Task requirements:
Only the lines below from the one with "# New-Wheels Analysis" through the one with "Insights into Car" are to be written out, exactly and without any images.

__________

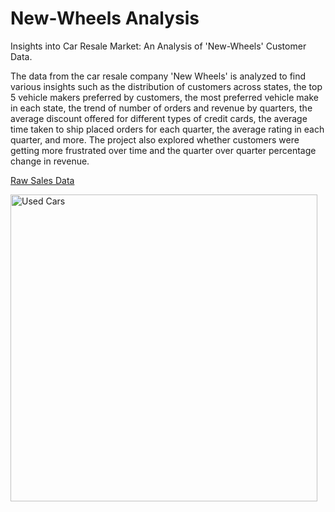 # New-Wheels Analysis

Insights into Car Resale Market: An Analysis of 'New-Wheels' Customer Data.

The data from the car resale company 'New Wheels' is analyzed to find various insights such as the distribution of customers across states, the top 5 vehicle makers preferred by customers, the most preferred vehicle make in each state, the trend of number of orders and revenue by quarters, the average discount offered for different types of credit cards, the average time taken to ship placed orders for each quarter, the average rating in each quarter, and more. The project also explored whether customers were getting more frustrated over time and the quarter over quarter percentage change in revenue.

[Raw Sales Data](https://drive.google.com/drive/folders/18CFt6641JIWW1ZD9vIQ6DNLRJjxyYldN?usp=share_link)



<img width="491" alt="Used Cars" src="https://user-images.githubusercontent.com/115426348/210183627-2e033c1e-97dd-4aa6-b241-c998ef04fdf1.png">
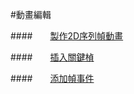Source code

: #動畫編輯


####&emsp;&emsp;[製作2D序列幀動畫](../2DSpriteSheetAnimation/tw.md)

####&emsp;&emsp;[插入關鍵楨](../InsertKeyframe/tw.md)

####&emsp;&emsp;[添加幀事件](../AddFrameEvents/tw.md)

__________

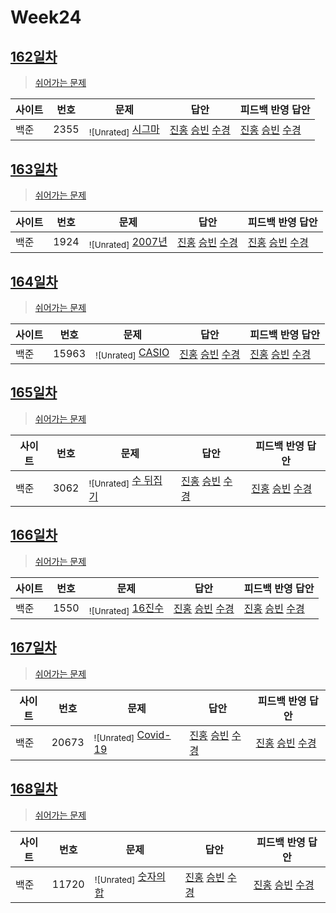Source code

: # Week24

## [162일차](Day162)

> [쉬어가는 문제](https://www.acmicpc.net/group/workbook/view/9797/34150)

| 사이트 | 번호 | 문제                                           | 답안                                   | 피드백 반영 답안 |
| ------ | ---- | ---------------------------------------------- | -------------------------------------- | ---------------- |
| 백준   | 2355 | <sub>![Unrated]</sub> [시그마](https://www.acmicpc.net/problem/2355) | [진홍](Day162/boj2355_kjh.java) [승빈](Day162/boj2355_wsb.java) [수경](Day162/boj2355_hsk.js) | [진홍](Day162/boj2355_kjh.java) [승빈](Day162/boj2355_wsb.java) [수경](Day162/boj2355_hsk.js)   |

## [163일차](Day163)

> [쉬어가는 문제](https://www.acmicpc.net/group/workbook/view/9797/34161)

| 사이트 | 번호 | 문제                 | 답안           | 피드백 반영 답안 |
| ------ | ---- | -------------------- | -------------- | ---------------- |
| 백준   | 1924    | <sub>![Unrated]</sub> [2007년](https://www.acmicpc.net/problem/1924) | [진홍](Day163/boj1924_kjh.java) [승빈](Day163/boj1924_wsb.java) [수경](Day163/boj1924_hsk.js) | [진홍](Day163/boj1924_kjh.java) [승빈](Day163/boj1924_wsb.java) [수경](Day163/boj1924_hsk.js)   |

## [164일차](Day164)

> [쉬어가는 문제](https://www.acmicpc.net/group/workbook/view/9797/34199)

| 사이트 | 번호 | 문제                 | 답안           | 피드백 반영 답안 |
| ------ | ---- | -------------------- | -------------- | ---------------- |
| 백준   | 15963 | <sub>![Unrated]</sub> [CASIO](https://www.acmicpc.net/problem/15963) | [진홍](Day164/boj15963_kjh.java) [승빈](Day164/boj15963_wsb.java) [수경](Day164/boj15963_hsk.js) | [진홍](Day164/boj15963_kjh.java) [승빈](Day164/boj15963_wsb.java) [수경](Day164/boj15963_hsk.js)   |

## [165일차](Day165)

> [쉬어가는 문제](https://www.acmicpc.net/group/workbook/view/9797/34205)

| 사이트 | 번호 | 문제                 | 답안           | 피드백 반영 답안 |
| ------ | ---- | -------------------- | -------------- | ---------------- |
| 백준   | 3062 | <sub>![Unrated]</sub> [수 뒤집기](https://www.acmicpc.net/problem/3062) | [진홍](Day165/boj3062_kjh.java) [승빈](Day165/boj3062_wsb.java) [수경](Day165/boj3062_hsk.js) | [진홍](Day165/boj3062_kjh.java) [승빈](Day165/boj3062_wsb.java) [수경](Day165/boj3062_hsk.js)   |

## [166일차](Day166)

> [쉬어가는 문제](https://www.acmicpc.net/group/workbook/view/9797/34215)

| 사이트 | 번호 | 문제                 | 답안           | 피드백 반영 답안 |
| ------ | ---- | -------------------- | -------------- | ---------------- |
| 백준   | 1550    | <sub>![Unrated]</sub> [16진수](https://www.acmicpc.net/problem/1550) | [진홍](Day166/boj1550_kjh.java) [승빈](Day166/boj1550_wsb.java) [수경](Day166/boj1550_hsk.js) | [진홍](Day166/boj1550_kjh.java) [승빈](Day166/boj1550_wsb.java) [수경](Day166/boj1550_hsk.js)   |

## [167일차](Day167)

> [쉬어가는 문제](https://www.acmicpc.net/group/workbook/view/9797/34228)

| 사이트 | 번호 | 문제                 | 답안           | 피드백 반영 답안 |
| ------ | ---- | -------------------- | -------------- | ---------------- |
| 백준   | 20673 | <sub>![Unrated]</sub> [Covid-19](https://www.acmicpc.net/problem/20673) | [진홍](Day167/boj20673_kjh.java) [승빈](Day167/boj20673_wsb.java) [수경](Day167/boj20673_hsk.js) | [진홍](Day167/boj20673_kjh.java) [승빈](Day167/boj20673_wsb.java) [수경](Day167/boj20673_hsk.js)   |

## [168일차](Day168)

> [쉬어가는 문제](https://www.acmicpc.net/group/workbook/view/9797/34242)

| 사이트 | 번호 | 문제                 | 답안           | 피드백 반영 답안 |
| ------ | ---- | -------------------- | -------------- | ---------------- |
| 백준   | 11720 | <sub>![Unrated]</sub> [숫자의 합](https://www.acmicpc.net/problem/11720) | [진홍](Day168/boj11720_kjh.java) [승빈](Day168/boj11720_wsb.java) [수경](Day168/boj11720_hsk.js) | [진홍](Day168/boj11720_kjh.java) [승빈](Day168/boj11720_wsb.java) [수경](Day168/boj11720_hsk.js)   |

__________

Response box:
 # New-Wheels Analysis

Insights into Car Resale Market: An Analysis of 'New-Wheels' Customer Data.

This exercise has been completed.